李沐树叶分类 kaggle

钢铁小狗侠
已于 2023-10-27 20:03:56 修改
阅读量191
点赞数
文章标签： 1024程序员节
于 2023-10-24 15:00:20 首次发布
本文链接：https://blog.csdn.net/m0_63086198/article/details/134012771
版权
import torch
import torch.nn as nn
import pandas as pd
import numpy as np
from torch.utils.data import Dataset, DataLoader
from torchvision import transforms
from PIL import Image
import os
import matplotlib.pyplot as plt
import pylab
import torchvision.models as models
# This is for the progress bar.
from tqdm import tqdm
import seaborn as sns
from d2l import torch as d2l
from torch.optim.lr_scheduler import CosineAnnealingLR
import timm

labels_dataframe = pd.read_csv('/mnt/datab/home/yuanwenzheng/kaggle/树叶分类/train.csv')
labels_dataframe.describe()   # count为样本数，unique为种类数， top为出现次数最多的类， freq为出现次数

# 排序
# set中的元素是唯一的，不能包含重复元素，sorted对列表按字母顺序进行排列
leaves_labels = sorted(list(set(labels_dataframe['label'])))
n_classes = len(leaves_labels)

# 把label转换为对应的数字
# zip将两个可迭代对象leaves_labels和range(n_classes)按照相同的索引一一配对
class_to_num = dict(zip(leaves_labels, range(n_classes)))
# 再转换回来，方便预测时使用, v : k 表示新字典中的键值对
num_to_class = {v : k for k, v in class_to_num.items()}
# 建立数据库
class LeaveData(Dataset):
    def __init__(self, csv_path, file_path, mode='train', valid_ratio=0.2, resize_height=256, resize_width=256):
        """
        Args:
            csv_path (string): csv 文件路径
            file_path (string): 图像文件所在路径
            mode (string): 训练模式还是测试模式
            valid_ratio (float): 验证集比例
        """

        # 调整图片大小，将图片设置为相同格式
        self.resize_height = resize_height
        self.resize_width = resize_width
        self.file_path = file_path
        self.mode = mode

        # header = None 是将列名，即第一行的内容变为从0开始的整数
        self.data_info = pd.read_csv(csv_path, header=None)
        # 减一是因为第一行是代表列名的整数
        self.data_len = len(self.data_info.index) - 1   # 样本数（行数）
        self.train_len = int(self.data_len * (1 - valid_ratio))

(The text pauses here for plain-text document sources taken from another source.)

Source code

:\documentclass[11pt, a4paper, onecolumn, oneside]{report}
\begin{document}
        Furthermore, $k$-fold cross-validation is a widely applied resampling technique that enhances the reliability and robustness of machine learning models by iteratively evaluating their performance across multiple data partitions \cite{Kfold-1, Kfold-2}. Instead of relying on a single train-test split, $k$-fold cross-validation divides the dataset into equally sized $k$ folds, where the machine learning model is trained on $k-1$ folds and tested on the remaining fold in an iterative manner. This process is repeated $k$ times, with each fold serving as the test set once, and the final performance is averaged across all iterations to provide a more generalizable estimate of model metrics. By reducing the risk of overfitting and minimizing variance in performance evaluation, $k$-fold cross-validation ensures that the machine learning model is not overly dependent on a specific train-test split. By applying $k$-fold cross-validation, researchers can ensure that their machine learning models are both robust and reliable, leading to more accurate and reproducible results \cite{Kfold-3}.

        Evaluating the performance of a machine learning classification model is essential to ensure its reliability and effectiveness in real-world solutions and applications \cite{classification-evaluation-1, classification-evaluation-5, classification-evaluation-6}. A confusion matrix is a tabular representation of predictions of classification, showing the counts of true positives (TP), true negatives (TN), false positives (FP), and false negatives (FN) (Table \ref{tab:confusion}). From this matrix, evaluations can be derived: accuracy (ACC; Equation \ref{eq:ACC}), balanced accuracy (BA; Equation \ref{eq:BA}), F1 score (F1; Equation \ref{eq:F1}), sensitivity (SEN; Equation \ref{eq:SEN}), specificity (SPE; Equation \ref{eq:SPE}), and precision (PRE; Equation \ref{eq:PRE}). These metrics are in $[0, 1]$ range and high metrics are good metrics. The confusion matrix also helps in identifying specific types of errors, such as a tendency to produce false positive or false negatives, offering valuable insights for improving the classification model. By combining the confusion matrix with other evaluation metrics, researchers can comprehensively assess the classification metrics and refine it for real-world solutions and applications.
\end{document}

        if mode == 'train':
            # 读取样本对应的图片名称（image0，image1...）,np.asarray将数组转换为numoy数组，类似于torch的tensor
            self.train_image = np.asarray(self.data_info.iloc[1:self.train_len, 0])
            # 读取label，即图片对应的树类
            self.train_label = np.asarray(self.data_info.iloc[1:self.train_len, 1])
            self.image_arr = self.train_image
            self.label_arr = self.train_label

        elif mode == 'valid':
            self.valid_image = np.asarray(self.data_info.iloc[self.train_len:, 0])
            self.valid_label = np.asarray(self.data_info.iloc[self.train_len:, 1])
            self.image_arr = self.valid_image
            self.label_arr = self.valid_label

        elif mode == 'test':
            self.test_image = np.asarray(self.data_info.iloc[1:, 0])
            self.image_arr = self.test_image

        self.real_len = len(self.image_arr)

        print('Finished reading the {} set of Leaves Dataset ({} samples found)'
              .format(mode, self.real_len))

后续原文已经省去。